蟷螂の斧さん仰る通り、類推されるのはクロフツのようでいてクリスティですよね。その理由は大きな声では言えません。。

【ここよりネタバレ的】
というか、鮎川哲也と中町信を掛け合わせた様なストーリーではないですか(二人ともぐっと後年なのに)。 まさかの●●トリックだったとはね。。

No.10 5点 蟷螂の斧 2015/12/28 10:05
時刻表と「物」の移動はどうも苦手です。「樽」「黒いトランク」の良さも良くわかりませんでしたので(苦笑)・・・。計画的な犯罪には、納得できる「動機」が必要では?と思っていますので、本作はその点弱かったですね。というより著者は動機不要論者?。最後の殺人事件は、トリックを見せたいがためだけのようで余計な気がしました。全体的な印象は、クロフツ氏よりもクリスティ氏を意識しているように感じました。

No.9 7点 ボナンザ 2014/04/08 15:35
隠れた名作。トリックはおもしろく、なぜ話題に上がらないのか不思議なほど。
樽→本作→黒いトランクという流れがあるのだ。

No.8 6点 kanamori 2010/08/01 17:11
金田一耕助シリーズとは全くテイストが異なる純粋なパズラー本格ミステリ。
戦前からの由利麟太郎&三津木コンビシリーズものでは、一番ロジカルでスマートな作品だと思います。死体移動の謎はやや分かり易いと思いますが、ほかにもユニークなアリバイトリックがあったりで、これはこれで楽しめた。

No.7 7点 りゅう 2010/03/27 18:25
 再読。
 本作品について、坂口安吾がエッセー「推理小説について」及び「推理小説論」の中で、問題点を指摘しながらも賞賛しており、興味深い。
 (このエッセーは青空文庫で読むことが出来る。安吾のエッセーは様々な作品の完全ネタバレをしているので、要注意!なお、エッセーの中で、安吾はなぜか犯人の名前を間違えている。)

(以下、完全ネタバレ。要注意!)
 由利先生の説明を読んでもスッキリ納得というわけにはいかなかった。
 以下の疑問を感じた(私の理解が足りないのかもしれないが)。
・ 由利先生の説明によると、犯人はトランクを東京駅に一時預けにし、佐伯淳吉にチッキを頼んだことになっている。一時預けした記録の日時によって、殺人が東京で行われなかったことがばれてしまうと思うのだが?
 (安吾のエッセーでは良心的な解釈をしており、佐伯淳吉がトランクを東京駅に運んだとしている。この方がもちろん良い。)
・ 犯人はトランクを最終的に曙アパートから大阪駅まで運んでいるが、そんな必要があるのだろうか?曙アパートに放置しておけば良かったのではないかと思う。わざわざ、リスクを犯してトランクを大阪駅まで運ぶ意味がわからない。
・ 犯人は曙アパートの外部に置かれていた砂嚢を部屋の中に持ち込んでいるが、そんな必要があるのだろうか?室内に持ち込むことによって、アパートの住民に砂嚢へと意識を向かせることになる(実際にこれが決定的証拠となった)。

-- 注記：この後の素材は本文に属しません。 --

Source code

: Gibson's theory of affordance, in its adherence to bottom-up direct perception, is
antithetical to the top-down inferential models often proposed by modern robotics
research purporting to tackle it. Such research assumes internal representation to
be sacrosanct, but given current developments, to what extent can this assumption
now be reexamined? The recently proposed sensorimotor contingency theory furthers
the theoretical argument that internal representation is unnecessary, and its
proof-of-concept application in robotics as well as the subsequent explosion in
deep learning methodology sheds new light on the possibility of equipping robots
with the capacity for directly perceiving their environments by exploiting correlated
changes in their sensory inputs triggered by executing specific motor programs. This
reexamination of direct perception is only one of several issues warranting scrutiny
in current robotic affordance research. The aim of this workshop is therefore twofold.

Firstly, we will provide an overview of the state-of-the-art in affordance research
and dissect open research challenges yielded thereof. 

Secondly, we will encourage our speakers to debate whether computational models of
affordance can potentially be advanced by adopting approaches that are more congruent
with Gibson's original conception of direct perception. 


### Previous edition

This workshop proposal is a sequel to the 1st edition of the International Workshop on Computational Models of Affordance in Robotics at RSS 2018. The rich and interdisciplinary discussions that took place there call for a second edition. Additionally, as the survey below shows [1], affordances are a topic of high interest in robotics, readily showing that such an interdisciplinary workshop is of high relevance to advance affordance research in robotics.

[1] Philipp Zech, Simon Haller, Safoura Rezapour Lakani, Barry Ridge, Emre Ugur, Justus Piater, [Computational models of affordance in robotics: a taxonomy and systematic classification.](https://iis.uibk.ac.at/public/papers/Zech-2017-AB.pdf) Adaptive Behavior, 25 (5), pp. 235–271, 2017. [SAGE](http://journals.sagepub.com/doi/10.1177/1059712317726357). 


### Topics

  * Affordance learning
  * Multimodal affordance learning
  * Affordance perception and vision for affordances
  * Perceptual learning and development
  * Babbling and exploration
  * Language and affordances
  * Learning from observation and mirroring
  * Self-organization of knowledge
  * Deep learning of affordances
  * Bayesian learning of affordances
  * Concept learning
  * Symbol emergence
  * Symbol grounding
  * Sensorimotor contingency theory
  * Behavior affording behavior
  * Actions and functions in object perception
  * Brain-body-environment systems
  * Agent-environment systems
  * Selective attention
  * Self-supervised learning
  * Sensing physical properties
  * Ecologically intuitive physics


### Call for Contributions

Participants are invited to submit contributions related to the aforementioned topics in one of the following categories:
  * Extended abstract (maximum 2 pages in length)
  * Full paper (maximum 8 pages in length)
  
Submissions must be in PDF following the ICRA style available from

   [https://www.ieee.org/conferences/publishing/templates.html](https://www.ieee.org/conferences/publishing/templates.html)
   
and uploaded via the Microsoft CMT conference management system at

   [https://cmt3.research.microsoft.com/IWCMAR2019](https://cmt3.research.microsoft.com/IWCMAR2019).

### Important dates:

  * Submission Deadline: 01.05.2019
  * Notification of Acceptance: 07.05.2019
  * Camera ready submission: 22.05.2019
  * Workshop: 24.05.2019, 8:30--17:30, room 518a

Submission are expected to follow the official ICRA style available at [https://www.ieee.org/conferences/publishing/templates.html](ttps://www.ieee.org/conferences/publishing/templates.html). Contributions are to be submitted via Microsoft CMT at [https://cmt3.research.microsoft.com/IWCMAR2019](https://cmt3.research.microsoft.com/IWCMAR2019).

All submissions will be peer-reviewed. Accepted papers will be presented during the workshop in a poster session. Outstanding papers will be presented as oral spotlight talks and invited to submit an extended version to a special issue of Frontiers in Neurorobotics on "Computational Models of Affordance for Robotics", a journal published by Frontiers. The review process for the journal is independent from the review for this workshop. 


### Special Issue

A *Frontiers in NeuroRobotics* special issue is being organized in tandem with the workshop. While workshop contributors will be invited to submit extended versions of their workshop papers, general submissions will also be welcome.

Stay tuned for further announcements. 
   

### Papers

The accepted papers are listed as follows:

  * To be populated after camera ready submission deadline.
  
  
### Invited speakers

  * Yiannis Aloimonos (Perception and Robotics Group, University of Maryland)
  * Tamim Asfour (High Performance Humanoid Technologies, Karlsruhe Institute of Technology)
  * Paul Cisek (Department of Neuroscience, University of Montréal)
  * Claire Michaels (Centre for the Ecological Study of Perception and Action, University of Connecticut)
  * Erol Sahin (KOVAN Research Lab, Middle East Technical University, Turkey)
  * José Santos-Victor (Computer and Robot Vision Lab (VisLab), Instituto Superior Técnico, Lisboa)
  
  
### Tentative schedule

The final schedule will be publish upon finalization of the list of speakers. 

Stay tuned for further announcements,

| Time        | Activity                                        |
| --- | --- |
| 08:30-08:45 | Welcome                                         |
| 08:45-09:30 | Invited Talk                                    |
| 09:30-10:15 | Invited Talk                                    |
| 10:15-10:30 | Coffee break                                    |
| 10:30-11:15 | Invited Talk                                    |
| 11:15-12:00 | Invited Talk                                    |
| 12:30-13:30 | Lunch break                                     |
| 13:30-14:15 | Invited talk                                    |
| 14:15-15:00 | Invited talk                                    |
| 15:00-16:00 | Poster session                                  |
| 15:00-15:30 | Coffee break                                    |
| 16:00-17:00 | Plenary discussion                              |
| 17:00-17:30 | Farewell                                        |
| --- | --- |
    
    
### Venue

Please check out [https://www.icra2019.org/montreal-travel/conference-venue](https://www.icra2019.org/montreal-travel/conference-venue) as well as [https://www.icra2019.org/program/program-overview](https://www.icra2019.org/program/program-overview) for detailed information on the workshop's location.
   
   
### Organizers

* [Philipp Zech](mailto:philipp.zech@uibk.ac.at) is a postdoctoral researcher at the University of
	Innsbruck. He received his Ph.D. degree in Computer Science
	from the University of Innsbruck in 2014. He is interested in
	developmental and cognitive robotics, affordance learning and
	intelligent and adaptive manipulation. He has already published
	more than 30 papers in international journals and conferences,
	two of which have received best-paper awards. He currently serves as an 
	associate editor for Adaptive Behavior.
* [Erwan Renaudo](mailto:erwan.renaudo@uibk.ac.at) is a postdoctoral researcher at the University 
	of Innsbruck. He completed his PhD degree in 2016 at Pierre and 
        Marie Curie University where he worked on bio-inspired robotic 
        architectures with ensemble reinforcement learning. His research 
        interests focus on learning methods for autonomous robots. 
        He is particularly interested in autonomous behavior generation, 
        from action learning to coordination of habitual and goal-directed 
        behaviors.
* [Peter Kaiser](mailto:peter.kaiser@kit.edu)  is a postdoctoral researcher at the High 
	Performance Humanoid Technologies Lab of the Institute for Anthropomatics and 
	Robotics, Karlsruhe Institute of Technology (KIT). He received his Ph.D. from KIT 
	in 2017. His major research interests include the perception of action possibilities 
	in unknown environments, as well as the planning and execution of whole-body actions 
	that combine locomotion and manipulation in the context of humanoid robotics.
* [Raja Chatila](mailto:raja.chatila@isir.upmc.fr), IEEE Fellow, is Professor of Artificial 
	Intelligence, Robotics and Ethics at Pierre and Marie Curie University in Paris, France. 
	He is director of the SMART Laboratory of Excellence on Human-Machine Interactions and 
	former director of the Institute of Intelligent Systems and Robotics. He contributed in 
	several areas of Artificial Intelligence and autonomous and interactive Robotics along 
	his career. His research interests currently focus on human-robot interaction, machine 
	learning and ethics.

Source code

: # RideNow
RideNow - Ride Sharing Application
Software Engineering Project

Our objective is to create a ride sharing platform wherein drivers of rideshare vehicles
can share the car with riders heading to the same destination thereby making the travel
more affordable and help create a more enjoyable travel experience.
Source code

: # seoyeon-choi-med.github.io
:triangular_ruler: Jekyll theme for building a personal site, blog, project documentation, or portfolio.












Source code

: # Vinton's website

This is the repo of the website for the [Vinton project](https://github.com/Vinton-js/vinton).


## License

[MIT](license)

 同じく、死体移動を扱った「黒いトランク」と比較すると、完成度では数段落ちると思う。
 いろいろ文句をつけたが、謎解きミステリーとしては非常に良く出来た作品であることは間違いない。

No.6 5点 江守森江 2009/08/21 16:56
クロフツ「樽」の影響下で横溝は読者挑戦型フーダニットとしてこの作品を、鮎川は論理的アリバイ崩しとして「黒いトランク」を生んだ。
「黒いトランク」がアリバイ崩しに特化して成功したのに対し、読者挑戦物にした為に成功したとは言い難い。
※ここよりネタバレ
フーダニットとして序曲から犯人を察せてしまう(前半に手記を取り入れた)構成の不用意さは、高木彬光「能面殺人事件」同様に関心しない。
そして、犯人を察しながらではトリックも透けて見えミスリードされない。
書かれた当時の考えうる技巧を全て使っているが故に、擦れた読者には察し易い皮肉な結果となっている。
しかし、金田一の登場しない作品で横溝の違った作風が楽しめる事は評価したい。
かなり古い映画は原作より楽しめた朧気な記憶がある。

No.5 6点 ミステリー三昧 2009/07/28 17:26
<横溝正史自選集1>初期の代表作(中篇/1946)です。
金田一耕助シリーズではありませんが、横溝正史自選集1に収録されていたので読んでみました。遺体の移動トリック(アリバイ偽装工作)がメインの物語です。「読者への挑戦状」付きの本格推理物で、犯人を当てるには「原さくらはどこで殺されたか?」を推理する必要がありますが「入れ物」を利用したミスディレクションやその他多くのダミー解答が盛り込まれている為に難易度は高めです。「犯人当て」の懸賞を行ったそうですが、満足できる解答は一通もなかったそうです。
この作品にて「時刻表に合わせて思考を組み立てる作業が苦手」であることが判明しました。トリックに魅了されなかったのは単に理解できていなかっただけです。「紙と鉛筆を使って時系列を整理しながら読む」ことの重要性を教えてくれた作品でした。でも、それが面倒臭いから「アリバイ崩し」系は嫌いです。ただクロフツの『樽』はいずれ読みます。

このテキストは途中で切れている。